Although much has been written about the ethics of new methods of health care financing, little is known about the extent to which physicians experience these cost-control arrangements as ethical problems.
A cross-sectional telephone survey of 1549 physicians, 8 to 17 years after residency, randomly selected from 75 US metropolitan service areas (response rate, 74.0%).
Only 17.0% believed that financial incentives to limit services are ethically acceptable. Although 52.9% thought that physicians should try to abide by guidelines discouraging the use of interventions with possible but unproven benefit, only 14.5% thought such guidelines should be enforced by payers. Only 5.7% thought that it was morally acceptable for payers to discourage physicians from telling patients about their personal financial incentives, and only 9.1% found compliance with such restrictions morally acceptable.
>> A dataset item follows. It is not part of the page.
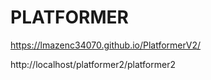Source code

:# PLATFORMER
 
https://lmazenc34070.github.io/PlatformerV2/

http://localhost/platformer2/platformer2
Changes in the health care system in the past 5 years were believed to have had a negative impact on their own patients' trust in them by 50.6%, and 80.8% believed that changes in the health care system in the past decade have diminished physicians' commitment to an ethic of undivided loyalty to patients. In multiple regression analysis, physicians who reported that the overall personal financial incentives in their practices encouraged them to reduce services were significantly more likely to have ethical objections to such incentives, to believe their own patients' trust in them had diminished, and to believe that the ethic of undivided loyalty to patients had diminished.
Many of the methods now commonly used to influence medical decision making are considered ethically objectionable by most midcareer physicians. Whether their ethical disquiet about these arrangements is justified cannot be answered from these data.